**Provided entries**
= = = = =

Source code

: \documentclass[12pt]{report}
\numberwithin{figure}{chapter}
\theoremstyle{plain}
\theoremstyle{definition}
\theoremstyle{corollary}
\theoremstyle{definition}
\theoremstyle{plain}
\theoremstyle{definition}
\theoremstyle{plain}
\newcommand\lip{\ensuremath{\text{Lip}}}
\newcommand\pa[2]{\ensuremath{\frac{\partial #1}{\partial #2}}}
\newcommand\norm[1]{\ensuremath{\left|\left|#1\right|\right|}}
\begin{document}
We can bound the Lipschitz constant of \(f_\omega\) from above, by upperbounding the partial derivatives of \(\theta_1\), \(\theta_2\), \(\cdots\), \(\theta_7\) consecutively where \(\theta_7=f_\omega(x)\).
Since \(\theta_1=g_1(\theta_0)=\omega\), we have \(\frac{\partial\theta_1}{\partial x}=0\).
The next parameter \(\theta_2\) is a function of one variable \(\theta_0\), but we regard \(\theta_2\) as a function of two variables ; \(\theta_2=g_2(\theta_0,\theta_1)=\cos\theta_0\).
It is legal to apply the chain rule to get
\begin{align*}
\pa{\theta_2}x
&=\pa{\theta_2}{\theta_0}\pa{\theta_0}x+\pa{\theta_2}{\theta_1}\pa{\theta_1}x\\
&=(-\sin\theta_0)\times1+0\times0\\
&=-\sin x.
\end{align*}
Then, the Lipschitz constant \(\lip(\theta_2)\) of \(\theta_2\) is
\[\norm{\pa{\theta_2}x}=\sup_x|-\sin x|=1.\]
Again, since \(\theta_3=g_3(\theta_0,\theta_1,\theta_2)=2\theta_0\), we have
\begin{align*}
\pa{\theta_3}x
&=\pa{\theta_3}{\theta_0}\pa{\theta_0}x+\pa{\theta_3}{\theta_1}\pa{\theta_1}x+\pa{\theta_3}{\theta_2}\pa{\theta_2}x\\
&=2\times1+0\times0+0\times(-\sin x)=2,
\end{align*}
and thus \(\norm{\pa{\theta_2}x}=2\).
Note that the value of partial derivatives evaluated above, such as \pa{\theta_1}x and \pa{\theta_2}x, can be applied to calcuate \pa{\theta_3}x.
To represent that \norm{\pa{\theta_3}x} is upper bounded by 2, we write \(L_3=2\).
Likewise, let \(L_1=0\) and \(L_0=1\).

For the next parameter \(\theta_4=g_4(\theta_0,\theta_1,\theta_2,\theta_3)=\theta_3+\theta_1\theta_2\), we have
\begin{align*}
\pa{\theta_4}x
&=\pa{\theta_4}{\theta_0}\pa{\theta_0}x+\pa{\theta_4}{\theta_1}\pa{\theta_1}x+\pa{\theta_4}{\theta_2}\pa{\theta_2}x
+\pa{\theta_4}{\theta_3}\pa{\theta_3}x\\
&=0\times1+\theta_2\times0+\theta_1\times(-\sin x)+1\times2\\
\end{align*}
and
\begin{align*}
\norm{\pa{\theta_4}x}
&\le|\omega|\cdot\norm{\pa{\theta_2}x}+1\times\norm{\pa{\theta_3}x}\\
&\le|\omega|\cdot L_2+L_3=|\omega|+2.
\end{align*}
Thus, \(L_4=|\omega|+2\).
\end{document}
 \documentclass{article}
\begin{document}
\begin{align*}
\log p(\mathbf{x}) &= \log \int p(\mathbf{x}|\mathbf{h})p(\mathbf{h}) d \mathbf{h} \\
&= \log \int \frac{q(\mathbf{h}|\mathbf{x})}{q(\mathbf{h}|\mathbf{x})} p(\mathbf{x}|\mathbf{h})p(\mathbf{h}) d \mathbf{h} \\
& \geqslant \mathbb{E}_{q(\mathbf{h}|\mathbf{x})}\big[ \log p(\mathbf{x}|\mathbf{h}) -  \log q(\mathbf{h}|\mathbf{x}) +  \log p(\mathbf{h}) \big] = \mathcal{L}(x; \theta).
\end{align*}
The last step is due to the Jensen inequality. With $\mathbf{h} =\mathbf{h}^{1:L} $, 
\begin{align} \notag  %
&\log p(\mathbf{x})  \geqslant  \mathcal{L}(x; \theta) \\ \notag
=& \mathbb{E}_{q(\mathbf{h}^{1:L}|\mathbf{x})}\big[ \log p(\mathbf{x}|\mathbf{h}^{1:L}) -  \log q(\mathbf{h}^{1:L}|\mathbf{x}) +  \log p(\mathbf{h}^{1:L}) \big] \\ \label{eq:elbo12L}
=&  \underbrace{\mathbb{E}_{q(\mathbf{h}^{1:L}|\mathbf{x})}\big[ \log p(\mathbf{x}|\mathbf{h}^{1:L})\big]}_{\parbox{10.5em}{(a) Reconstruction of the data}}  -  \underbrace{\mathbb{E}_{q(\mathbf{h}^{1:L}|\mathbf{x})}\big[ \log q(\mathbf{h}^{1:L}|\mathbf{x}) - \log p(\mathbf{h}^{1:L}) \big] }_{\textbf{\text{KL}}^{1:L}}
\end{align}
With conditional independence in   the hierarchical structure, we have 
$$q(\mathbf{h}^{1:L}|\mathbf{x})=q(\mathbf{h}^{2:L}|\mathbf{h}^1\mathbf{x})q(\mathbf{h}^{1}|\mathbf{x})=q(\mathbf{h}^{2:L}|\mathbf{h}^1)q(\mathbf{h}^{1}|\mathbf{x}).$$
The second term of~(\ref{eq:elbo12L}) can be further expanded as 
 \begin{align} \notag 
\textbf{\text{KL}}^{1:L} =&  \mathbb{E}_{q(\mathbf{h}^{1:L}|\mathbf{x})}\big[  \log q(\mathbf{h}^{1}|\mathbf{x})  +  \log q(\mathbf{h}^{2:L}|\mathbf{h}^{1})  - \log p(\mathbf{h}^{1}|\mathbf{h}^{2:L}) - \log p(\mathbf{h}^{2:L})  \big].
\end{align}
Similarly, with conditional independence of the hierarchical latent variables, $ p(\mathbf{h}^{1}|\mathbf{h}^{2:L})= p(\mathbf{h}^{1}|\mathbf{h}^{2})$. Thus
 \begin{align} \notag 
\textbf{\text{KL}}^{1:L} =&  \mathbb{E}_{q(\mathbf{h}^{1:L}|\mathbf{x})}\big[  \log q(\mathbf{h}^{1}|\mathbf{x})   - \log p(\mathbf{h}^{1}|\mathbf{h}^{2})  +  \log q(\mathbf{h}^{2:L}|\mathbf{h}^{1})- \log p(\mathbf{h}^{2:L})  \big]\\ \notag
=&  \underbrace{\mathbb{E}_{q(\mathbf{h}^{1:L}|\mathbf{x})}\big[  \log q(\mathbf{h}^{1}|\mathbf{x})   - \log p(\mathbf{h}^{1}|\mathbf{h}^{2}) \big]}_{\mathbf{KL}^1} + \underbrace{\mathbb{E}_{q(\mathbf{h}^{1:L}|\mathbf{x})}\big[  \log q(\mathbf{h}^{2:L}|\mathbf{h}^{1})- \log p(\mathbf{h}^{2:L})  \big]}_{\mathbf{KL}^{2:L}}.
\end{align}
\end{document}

= = = = =

**Directions for this task**
With both ends included, please retype exactly the lines from the line containing "Similarly, with conditional" to the final line of the data.

**Response to the exercise**
Similarly, with conditional independence of the hierarchical latent variables, $ p(\mathbf{h}^{1}|\mathbf{h}^{2:L})= p(\mathbf{h}^{1}|\mathbf{h}^{2})$. Thus
 \begin{align} \notag 
\textbf{\text{KL}}^{1:L} =&  \mathbb{E}_{q(\mathbf{h}^{1:L}|\mathbf{x})}\big[  \log q(\mathbf{h}^{1}|\mathbf{x})   - \log p(\mathbf{h}^{1}|\mathbf{h}^{2})  +  \log q(\mathbf{h}^{2:L}|\mathbf{h}^{1})- \log p(\mathbf{h}^{2:L})  \big]\\ \notag
=&  \underbrace{\mathbb{E}_{q(\mathbf{h}^{1:L}|\mathbf{x})}\big[  \log q(\mathbf{h}^{1}|\mathbf{x})   - \log p(\mathbf{h}^{1}|\mathbf{h}^{2}) \big]}_{\mathbf{KL}^1} + \underbrace{\mathbb{E}_{q(\mathbf{h}^{1:L}|\mathbf{x})}\big[  \log q(\mathbf{h}^{2:L}|\mathbf{h}^{1})- \log p(\mathbf{h}^{2:L})  \big]}_{\mathbf{KL}^{2:L}}.
\end{align}
\end{document}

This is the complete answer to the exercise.